Winter
I had known her for a while. She had dimples on both cheeks, though the one on the right cheek sunk deeper than the other. I wasn't in love with her. I only noticed because I liked to look at the way she laughed. I wasn't in love with her. But she would smile wide once, straighten her lips and laugh aloud till there were tears in her eyes. I wasn't in love with her. But we didn't have a car so I insisted she put her right hand in my left pocket. I wasn't really in love with her. But she woke up to wildly graphic nightmares and we disabled the fire alarm and smoked cigarettes while she described them to me.
I don't think I loved her.
But it was colder than usual that year and New York was a giant glowing icicle and we walked gingerly on every avenue, going into shops that smelled like candy and marijuana.
I was in business school. Abigail, let us call her Abigail, because her name isn't really Abigail, scoffed when I told her that. She scoffed again when we were at the foot of the lighthouse in Montauk, watching the cold sea trying to crack open stoic, brown rocks.
"This place, doesn't it make you want to melt into it? To be one of the maroon pebbles, just an inch under the water. And you still want to wear a suit and work from behind a glass window. "
I was irritated.
"It isn't the worst thing in the world, making some money. Maybe I will make enough money to buy a house in the Hamptons"
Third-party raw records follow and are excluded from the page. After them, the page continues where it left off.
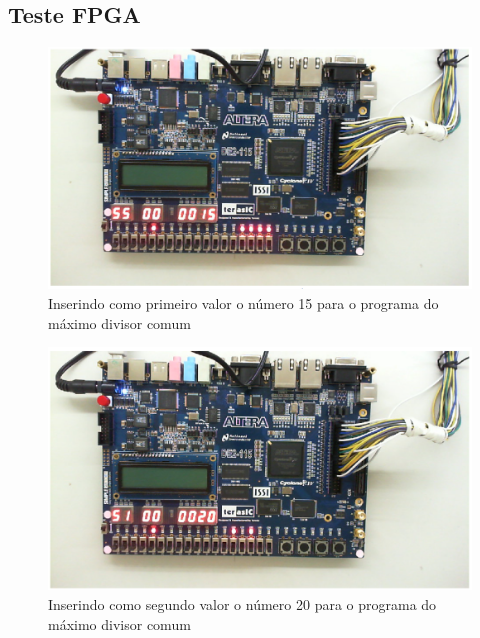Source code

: \documentclass[
	12pt,				%
	oneside,
	a4paper,			%
	english,			%
	french,				%
	spanish,			%
	brazil,				%
	]{abntex2}
\begin{document}
\subsection{Teste FPGA}

\begin{figure}[H]
\centering 
\caption{Inserindo como primeiro valor o número 15 para o programa do máximo divisor comum} 
\label{fig:FPGAMDCEntrada1}
\graphicspath{ {./imgs/} } 
\includegraphics[scale=0.4]{imgs/Resultados/MDC_FPGA_Entrada2.png}
\end{figure}

\begin{figure}[H]
\centering 
\caption{Inserindo como segundo valor o número 20 para o programa do máximo divisor comum} 
\label{fig:FPGAMDCEntrada2}
\graphicspath{ {./imgs/} } 
\includegraphics[scale=0.4]{imgs/Resultados/MDC_FPGA_Entrada1.png}
\end{figure}
\end{document}
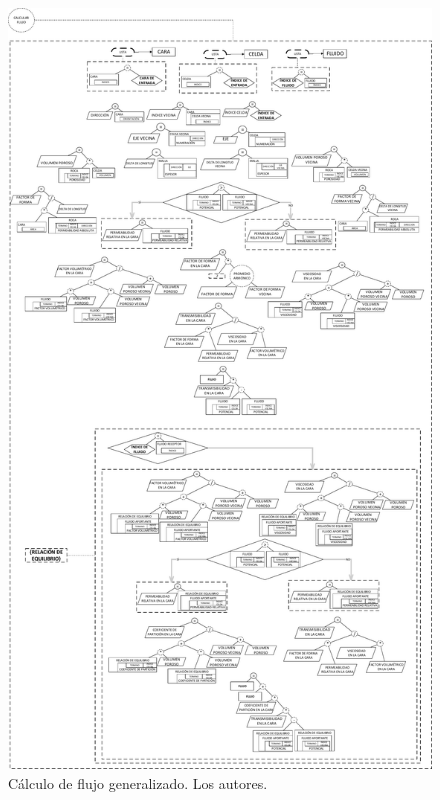\begin{figure}[h]
	\centering%
	\includegraphics[height=0.9\textheight]{Fig/CalcularFlujo.pdf}%
	\caption[Cálculo de flujo generalizado.]{Cálculo de flujo generalizado. Los autores.} \label{fig:Flow}
\end{figure}

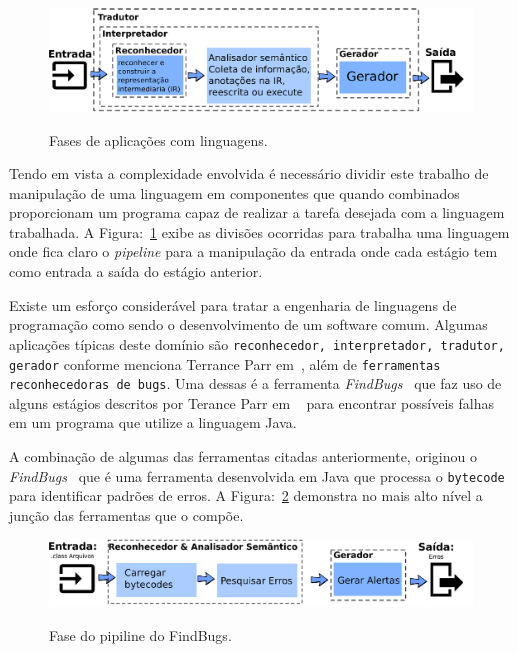 \begin{figure}[h]
	\center
	\includegraphics[scale=0.9]{Imagens/stagesLanguageApp}
	\label{fig:stagesLanguageApp}
	\caption{Fases de aplicaç\~{o}es com linguagens.}
\end{figure}

Tendo em vista a complexidade envolvida \'{e} necess\'{a}rio dividir este trabalho de manipulaç\~{a}o de uma linguagem em componentes que quando combinados proporcionam um programa capaz de realizar a tarefa desejada com a linguagem trabalhada. A Figura:~\ref{fig:stagesLanguageApp} exibe as divis\~{o}es ocorridas para trabalha uma linguagem onde fica claro o \textit{pipeline} para a manipulaç\~{a}o da entrada onde cada est\'{a}gio tem como entrada a sa\'{i}da do est\'{a}gio anterior.

Existe um esforço consider\'{a}vel para tratar a engenharia de linguagens de programaç\~{a}o como sendo o desenvolvimento de um software comum. Algumas aplicaç\~{o}es t\'{i}picas deste dom\'{i}nio s\~{a}o \texttt{reconhecedor, interpretador, tradutor, gerador} conforme menciona Terrance Parr em~\cite{Parr:2009:LIP:1823613},  al\'{e}m de \texttt{ferramentas reconhecedoras de bugs}. Uma dessas \'{e} a ferramenta \textit{FindBugs}~\cite{FindBugs} que faz uso de alguns est\'{a}gios descritos por Terance Parr em ~\cite{Parr:2009:LIP:1823613} para encontrar poss\'{i}veis falhas em um programa que utilize a linguagem Java.

A combinaç\~{a}o de algumas das ferramentas citadas anteriormente, originou o \textit{FindBugs}~\cite{FindBugs} que \'{e} uma ferramenta desenvolvida em Java que processa o \texttt{bytecode} para identificar padr\~{o}es de erros. A Figura:~\ref{fig:findBugs} demonstra no mais alto n\'{i}vel a junç\~{a}o das ferramentas que o comp\~{o}e. 

\begin{figure}[h]
	\center
	\includegraphics[scale=0.9]{Imagens/pipelineFindbugs}
	\label{fig:findBugs}
	\caption{Fase do pipiline do FindBugs.}
\end{figure}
"Well I could never do it. The best lines I write are on kitchen towels when I am hungover"
Abigail was a poet, did I tell you Abigail was a poet? I mean she fancied herself a poet. She was all the idealistic, whimsical, impulsive dreamy crap that I envied.
"Abigail, it's a fine evening and we are twenty three. But you don't really know what you want, do you?"
"Oh, but I do. Don't you?"
I think I blushed, even in the cold air. I felt viciously uncomfortable.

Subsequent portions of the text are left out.